**Task goal**
Within the listing below, please copy exactly the lines between the line holding "128-bit loads and" and the line holding "semantics called out", inclusive.

**Supplied data**
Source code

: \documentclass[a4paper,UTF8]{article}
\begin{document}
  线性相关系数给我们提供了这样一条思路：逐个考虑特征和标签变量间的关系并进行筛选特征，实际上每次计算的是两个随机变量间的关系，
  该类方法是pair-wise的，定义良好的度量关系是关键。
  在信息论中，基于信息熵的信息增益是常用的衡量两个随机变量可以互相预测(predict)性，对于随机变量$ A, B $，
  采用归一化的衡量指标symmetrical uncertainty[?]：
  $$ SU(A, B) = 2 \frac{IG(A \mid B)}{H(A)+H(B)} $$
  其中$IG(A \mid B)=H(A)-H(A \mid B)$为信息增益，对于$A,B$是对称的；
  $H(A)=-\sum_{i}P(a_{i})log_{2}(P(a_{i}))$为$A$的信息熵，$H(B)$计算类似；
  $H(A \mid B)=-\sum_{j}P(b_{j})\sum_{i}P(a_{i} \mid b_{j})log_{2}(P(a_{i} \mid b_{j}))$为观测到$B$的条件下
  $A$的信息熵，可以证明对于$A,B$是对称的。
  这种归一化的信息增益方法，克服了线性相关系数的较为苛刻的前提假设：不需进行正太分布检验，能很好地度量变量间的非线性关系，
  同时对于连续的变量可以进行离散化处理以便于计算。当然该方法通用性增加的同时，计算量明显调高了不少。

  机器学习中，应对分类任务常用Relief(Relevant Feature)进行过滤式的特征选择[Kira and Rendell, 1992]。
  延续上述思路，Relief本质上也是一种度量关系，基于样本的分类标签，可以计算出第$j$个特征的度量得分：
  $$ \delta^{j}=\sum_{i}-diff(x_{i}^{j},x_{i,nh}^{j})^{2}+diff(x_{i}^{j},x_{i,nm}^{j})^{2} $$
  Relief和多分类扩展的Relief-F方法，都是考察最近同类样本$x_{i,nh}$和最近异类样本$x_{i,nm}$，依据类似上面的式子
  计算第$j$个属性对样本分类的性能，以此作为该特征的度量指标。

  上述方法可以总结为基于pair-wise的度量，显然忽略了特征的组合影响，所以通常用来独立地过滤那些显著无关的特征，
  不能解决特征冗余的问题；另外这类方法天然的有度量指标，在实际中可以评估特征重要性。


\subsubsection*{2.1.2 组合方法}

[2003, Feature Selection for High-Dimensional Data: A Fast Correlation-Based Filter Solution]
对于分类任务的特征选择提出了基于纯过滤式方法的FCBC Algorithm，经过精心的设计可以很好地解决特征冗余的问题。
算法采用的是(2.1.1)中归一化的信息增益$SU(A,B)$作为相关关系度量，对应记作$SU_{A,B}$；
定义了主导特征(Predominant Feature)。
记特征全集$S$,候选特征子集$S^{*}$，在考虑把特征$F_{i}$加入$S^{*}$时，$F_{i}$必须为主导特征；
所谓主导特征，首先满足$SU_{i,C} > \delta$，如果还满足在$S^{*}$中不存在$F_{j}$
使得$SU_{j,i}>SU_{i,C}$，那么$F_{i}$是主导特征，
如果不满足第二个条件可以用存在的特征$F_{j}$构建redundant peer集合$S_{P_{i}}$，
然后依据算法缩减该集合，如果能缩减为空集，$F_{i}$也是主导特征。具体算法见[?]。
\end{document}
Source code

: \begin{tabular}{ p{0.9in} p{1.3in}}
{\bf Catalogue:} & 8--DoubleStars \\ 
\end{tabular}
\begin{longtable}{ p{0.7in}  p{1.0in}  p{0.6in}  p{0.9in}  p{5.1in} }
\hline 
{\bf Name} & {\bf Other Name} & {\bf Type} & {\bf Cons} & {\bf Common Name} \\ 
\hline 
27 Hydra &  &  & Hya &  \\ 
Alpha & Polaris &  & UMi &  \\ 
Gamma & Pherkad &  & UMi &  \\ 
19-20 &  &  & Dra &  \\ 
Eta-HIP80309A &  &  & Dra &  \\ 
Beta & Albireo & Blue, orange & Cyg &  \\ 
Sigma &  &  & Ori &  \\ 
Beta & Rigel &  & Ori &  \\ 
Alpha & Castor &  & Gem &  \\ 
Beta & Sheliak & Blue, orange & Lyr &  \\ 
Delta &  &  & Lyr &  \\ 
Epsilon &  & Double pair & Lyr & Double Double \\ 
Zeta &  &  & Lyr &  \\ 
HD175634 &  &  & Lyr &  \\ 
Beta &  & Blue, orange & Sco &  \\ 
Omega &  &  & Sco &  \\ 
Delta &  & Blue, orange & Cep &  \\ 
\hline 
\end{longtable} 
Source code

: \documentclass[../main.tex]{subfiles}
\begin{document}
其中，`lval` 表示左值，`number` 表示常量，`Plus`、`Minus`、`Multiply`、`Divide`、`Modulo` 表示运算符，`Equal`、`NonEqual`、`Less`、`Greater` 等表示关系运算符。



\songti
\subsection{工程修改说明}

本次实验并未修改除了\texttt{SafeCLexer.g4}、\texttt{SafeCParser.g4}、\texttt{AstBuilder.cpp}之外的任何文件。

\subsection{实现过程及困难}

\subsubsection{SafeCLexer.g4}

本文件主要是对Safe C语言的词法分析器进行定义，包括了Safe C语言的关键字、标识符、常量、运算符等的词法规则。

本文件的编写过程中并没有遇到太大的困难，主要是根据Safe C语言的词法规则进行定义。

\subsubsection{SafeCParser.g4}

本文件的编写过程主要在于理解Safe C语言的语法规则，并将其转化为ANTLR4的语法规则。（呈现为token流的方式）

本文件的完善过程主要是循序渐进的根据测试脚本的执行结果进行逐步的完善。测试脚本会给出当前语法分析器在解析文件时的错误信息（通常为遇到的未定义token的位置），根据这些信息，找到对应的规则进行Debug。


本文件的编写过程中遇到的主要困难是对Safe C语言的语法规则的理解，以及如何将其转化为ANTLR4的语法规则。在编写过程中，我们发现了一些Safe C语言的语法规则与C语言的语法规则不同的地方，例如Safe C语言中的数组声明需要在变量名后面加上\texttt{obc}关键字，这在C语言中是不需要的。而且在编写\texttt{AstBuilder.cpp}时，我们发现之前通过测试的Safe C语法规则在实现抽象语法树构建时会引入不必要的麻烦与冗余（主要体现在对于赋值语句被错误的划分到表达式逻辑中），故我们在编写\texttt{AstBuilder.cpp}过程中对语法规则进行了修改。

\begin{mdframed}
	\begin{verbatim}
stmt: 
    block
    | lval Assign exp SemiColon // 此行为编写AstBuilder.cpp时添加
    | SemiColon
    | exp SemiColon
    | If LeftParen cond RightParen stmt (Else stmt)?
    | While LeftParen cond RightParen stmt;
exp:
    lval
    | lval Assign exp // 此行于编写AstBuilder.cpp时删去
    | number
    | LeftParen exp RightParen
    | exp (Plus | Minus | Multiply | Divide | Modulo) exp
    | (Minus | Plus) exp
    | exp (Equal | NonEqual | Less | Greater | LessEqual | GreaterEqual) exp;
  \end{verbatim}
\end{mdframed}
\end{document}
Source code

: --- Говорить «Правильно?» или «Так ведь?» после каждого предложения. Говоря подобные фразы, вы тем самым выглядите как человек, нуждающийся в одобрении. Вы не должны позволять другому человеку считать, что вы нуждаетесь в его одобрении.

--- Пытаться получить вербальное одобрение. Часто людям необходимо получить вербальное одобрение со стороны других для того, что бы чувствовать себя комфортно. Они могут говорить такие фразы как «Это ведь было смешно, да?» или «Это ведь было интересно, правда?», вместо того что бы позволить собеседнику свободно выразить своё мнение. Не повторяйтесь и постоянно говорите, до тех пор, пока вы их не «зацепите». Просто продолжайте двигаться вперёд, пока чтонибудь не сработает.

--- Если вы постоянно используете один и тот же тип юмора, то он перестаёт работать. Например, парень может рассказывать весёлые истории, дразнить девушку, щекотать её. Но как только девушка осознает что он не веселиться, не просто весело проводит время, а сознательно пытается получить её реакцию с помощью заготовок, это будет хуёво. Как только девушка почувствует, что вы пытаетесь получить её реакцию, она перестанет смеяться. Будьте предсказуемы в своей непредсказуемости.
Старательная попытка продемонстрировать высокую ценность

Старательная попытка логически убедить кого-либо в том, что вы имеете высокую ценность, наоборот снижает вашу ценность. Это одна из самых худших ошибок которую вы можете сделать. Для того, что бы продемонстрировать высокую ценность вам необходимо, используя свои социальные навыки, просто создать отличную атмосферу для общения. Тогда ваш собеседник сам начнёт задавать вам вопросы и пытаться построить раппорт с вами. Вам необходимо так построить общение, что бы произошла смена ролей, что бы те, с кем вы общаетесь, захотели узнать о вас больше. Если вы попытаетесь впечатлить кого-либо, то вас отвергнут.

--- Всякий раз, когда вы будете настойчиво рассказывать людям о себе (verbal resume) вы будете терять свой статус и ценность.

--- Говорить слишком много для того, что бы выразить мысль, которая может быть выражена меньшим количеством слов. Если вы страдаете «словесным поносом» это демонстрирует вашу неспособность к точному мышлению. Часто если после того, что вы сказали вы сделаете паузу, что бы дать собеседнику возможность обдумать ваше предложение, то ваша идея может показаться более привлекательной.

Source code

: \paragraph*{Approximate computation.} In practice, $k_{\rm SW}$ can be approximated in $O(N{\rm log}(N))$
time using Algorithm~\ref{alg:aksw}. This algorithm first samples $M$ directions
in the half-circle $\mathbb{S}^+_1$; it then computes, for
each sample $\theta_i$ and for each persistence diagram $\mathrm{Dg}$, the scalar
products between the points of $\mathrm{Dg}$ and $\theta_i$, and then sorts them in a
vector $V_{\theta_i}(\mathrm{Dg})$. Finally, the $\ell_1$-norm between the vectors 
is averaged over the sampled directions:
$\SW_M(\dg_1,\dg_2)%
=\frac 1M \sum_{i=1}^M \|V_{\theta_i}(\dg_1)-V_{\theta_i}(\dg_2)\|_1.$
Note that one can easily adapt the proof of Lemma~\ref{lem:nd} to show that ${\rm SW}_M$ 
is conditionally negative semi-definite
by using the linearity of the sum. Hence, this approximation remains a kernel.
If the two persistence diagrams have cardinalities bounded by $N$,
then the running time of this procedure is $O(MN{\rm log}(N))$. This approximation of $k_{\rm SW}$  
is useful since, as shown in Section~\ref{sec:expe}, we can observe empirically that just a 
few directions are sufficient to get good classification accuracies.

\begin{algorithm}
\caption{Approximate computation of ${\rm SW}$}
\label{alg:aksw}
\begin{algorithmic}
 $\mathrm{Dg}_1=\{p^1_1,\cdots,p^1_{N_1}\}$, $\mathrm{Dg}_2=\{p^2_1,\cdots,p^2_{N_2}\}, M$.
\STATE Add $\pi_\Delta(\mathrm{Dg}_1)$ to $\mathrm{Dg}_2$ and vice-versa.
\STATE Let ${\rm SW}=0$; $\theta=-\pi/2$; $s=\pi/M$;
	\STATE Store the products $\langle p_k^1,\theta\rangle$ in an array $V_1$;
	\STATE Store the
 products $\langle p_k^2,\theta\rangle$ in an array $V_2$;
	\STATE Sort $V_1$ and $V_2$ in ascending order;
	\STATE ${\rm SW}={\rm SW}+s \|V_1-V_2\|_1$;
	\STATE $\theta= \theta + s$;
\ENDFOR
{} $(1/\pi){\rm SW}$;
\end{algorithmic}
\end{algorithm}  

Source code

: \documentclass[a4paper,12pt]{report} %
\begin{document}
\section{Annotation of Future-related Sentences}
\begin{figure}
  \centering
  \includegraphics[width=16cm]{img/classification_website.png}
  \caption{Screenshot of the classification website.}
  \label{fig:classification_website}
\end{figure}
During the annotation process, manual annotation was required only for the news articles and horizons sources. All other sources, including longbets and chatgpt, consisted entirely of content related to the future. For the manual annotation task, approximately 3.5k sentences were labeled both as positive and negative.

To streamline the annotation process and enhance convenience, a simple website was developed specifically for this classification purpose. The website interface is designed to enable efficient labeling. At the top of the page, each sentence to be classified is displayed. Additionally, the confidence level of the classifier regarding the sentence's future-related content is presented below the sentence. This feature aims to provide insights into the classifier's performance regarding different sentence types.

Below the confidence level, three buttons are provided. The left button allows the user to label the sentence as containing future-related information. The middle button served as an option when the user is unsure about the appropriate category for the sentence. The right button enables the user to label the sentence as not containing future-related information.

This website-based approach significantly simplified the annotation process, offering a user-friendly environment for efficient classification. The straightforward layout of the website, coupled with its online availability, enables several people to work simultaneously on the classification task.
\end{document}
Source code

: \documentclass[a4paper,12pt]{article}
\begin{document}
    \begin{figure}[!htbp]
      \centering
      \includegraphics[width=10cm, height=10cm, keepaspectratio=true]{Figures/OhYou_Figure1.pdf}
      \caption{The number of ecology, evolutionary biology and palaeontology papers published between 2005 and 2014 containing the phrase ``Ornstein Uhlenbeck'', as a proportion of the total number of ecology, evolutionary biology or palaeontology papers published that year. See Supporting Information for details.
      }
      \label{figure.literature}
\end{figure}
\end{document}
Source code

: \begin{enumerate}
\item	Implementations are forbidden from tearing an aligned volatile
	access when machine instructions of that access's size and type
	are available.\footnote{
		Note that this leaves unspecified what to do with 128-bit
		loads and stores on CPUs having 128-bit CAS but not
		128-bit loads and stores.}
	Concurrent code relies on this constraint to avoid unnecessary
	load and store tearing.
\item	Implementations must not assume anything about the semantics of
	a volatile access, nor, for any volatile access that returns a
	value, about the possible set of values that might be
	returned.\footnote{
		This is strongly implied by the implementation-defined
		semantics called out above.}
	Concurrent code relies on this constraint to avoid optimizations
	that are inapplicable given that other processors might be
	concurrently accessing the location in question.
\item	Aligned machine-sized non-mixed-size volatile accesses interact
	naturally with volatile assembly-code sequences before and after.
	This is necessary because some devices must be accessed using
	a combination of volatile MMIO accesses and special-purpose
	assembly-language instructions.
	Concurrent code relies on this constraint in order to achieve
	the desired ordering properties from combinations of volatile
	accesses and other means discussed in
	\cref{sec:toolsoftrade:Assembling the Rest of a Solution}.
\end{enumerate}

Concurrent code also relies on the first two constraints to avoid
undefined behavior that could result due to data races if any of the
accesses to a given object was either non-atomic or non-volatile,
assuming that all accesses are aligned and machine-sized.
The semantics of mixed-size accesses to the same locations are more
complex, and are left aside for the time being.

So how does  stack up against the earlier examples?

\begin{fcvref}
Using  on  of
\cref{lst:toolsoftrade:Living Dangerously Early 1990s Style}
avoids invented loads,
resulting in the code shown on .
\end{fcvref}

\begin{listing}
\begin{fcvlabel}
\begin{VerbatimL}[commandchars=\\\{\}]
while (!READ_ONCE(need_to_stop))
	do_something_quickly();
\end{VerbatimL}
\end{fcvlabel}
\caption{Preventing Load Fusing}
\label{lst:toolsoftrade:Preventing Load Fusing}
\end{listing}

**Written answer**
		128-bit loads and stores.}
	Concurrent code relies on this constraint to avoid unnecessary
	load and store tearing.
\item	Implementations must not assume anything about the semantics of
	a volatile access, nor, for any volatile access that returns a
	value, about the possible set of values that might be
	returned.\footnote{
		This is strongly implied by the implementation-defined
		semantics called out above.}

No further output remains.